Expert Opinion - Gareth Nicholson, CIO and Head Discretionary Portfolio Management, Nomura: “Generating private equity return opportunities is no longer about buying cheap and heaping on leverage: it requires earnings growth. Private assets, like public assets, aren’t cheap anymore. That’s one reason why the focus is now on the execution plan for taking advantage of growth opportunities. The main difference between public and private investing is that there is much more you can do as a private owner to ensure that the risk you take is business execution risk and not valuation risk. We believe that, in today’s environment, the ability to tilt the playing field in that way is meaningful. Besides private equity deals with strong execution focused on growing businesses, we like businesses aligned with our mega-trend and sustainable growth theme programme, which aim to ride the big global tailwinds.”
But getting into the right alternatives and finding the right balance are not easy
The same guest remarked that it is far from easy to access the right types of alternative assets. “Finding the right managers is essential, finding the right tailwinds for the deals is vital,” he stated. But this is not easy he cautioned, so investors much choose the intermediaries and managers and deal sourcing networks carefully, so as to procure the best opportunities.
Expert Opinion - Gareth Nicholson, CIO and Head Discretionary Portfolio Management, Nomura: “The data show clearly that we need to embrace alternatives in this increasingly complex investment environment in order to maintain an acceptable level of return. Alternatives have become an essential way to achieve this. As to whether alternative assets been performing well, and their outlook, the past year’s significant equity outperformance and continued low rate environment, despite a strengthening economic cycle and heightened inflation expectations, reinforce the essential and expanded role we see for alternatives in a diversified multi-asset portfolio. We anticipate improving opportunities for alpha generation within private equity and hedge funds, and continuing yield premiums for direct lending over public markets.”
The power and reach of private assets and private markets, as well as their allure, have expanded dramatically in the past couple of decades
A guest highlighted his firm’s significant and growing presence in the alternatives and private market space. “What we consider alternatives includes private markets, private capital, anything that's not listed. My own view is that alternatives and alternative investing is really not that alternative anymore. Take the universe of listed equities in the US, for example, which has fallen some 50% since 1996. Meanwhile, the private assets market capitalisation is increasing at a rate of four to one versus the growth of traditional markets over the same period.”

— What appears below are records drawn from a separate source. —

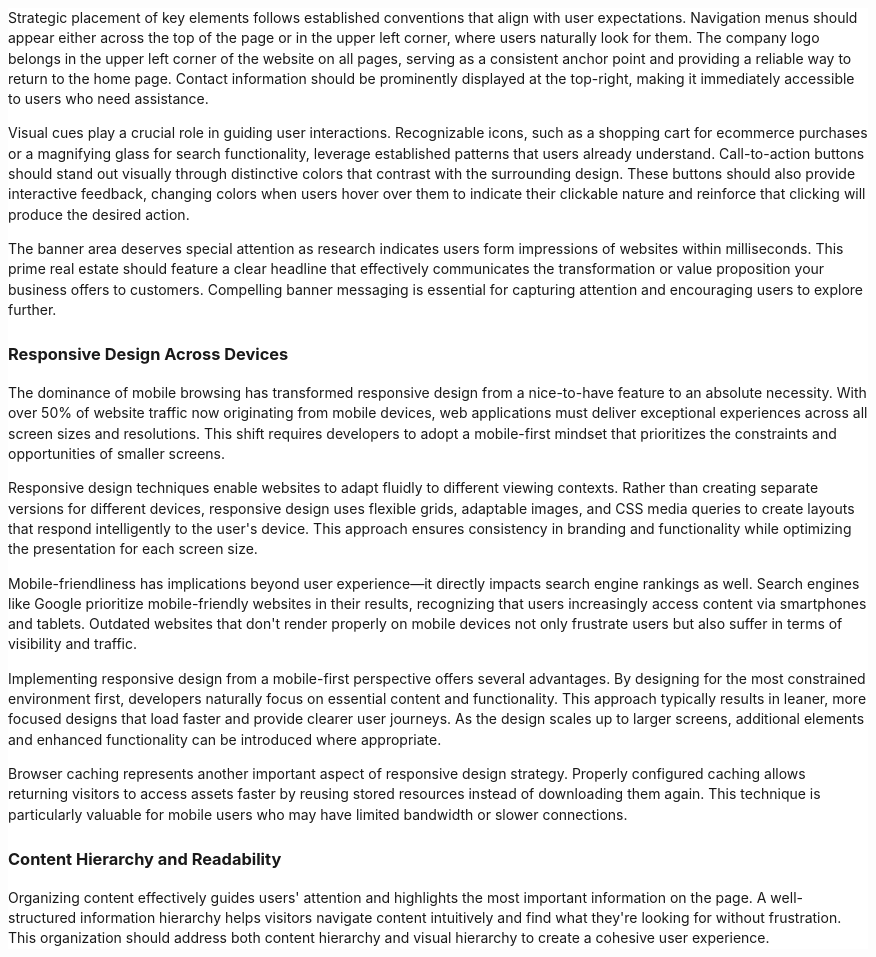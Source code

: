 Strategic placement of key elements follows established conventions that align with user expectations. Navigation menus should appear either across the top of the page or in the upper left corner, where users naturally look for them. The company logo belongs in the upper left corner of the website on all pages, serving as a consistent anchor point and providing a reliable way to return to the home page. Contact information should be prominently displayed at the top-right, making it immediately accessible to users who need assistance.

Visual cues play a crucial role in guiding user interactions. Recognizable icons, such as a shopping cart for ecommerce purchases or a magnifying glass for search functionality, leverage established patterns that users already understand. Call-to-action buttons should stand out visually through distinctive colors that contrast with the surrounding design. These buttons should also provide interactive feedback, changing colors when users hover over them to indicate their clickable nature and reinforce that clicking will produce the desired action.

The banner area deserves special attention as research indicates users form impressions of websites within milliseconds. This prime real estate should feature a clear headline that effectively communicates the transformation or value proposition your business offers to customers. Compelling banner messaging is essential for capturing attention and encouraging users to explore further.

### Responsive Design Across Devices

The dominance of mobile browsing has transformed responsive design from a nice-to-have feature to an absolute necessity. With over 50% of website traffic now originating from mobile devices, web applications must deliver exceptional experiences across all screen sizes and resolutions. This shift requires developers to adopt a mobile-first mindset that prioritizes the constraints and opportunities of smaller screens.

Responsive design techniques enable websites to adapt fluidly to different viewing contexts. Rather than creating separate versions for different devices, responsive design uses flexible grids, adaptable images, and CSS media queries to create layouts that respond intelligently to the user's device. This approach ensures consistency in branding and functionality while optimizing the presentation for each screen size.

Mobile-friendliness has implications beyond user experience—it directly impacts search engine rankings as well. Search engines like Google prioritize mobile-friendly websites in their results, recognizing that users increasingly access content via smartphones and tablets. Outdated websites that don't render properly on mobile devices not only frustrate users but also suffer in terms of visibility and traffic.

Implementing responsive design from a mobile-first perspective offers several advantages. By designing for the most constrained environment first, developers naturally focus on essential content and functionality. This approach typically results in leaner, more focused designs that load faster and provide clearer user journeys. As the design scales up to larger screens, additional elements and enhanced functionality can be introduced where appropriate.

Browser caching represents another important aspect of responsive design strategy. Properly configured caching allows returning visitors to access assets faster by reusing stored resources instead of downloading them again. This technique is particularly valuable for mobile users who may have limited bandwidth or slower connections.

### Content Hierarchy and Readability

Organizing content effectively guides users' attention and highlights the most important information on the page. A well-structured information hierarchy helps visitors navigate content intuitively and find what they're looking for without frustration. This organization should address both content hierarchy and visual hierarchy to create a cohesive user experience.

He explained that there is an amazing and rich array of opportunities, including of course hedge funds, infrastructure, it's real estate, agriculture assets and so forth. “As to allocations, you see a lot of variation – for example, Yale apparently has 77% in alternatives, while some sovereign wealth funds, including GIC would be around the 20% mark,” he reported. “I looked at research from the Global Family Office and they're saying that global family offices are around the 30%, which seems to be dominated by real estate and private equity. All the data says to me that private capital and alternatives do really offer a rich source of diversified return for many investors, not just high net worth investors.”
Expert Opinion - Gareth Nicholson, CIO and Head Discretionary Portfolio Management, Nomura: “There are two key reasons to consider private markets right now. First, it’s an abundant source of opportunistic investments. Second, execution risk, not market risk, is most likely to determine success.”
Alternatives can provide an ever-bigger bedrock within the portfolios of private investors
A panellist reported that alternatives can today be considered part of the bedrock for the wealthy private investor and advised that the core allocations could be directed to real estate, private equity, private debt and hedge funds. All of these have performed well during the years of declining or super low rate rates, providing the allocation is smartly assembled. He added the cryptocurrencies and digital assets had performed well, but allocations must be carefully chosen and sized, and volatility understood and absorbed.
Expert Opinion - Gareth Nicholson, CIO and Head Discretionary Portfolio Management, Nomura: “There are some key characteristics of solid alternative investments. They generally exhibit a number of attributes. They have low correlations with traditional assets – which can make them good diversifiers of traditional portfolios. They deliver returns that are driven by income and/or alpha, making them potentially good stabilizers and/or return enhancers. They also tend to have higher fees than traditional stocks and bonds. This adds emphasis to the vital importance of manager selection – skilled and experienced managers are able to exploit market inefficiencies, bring about operational improvements and deliver enhanced returns.”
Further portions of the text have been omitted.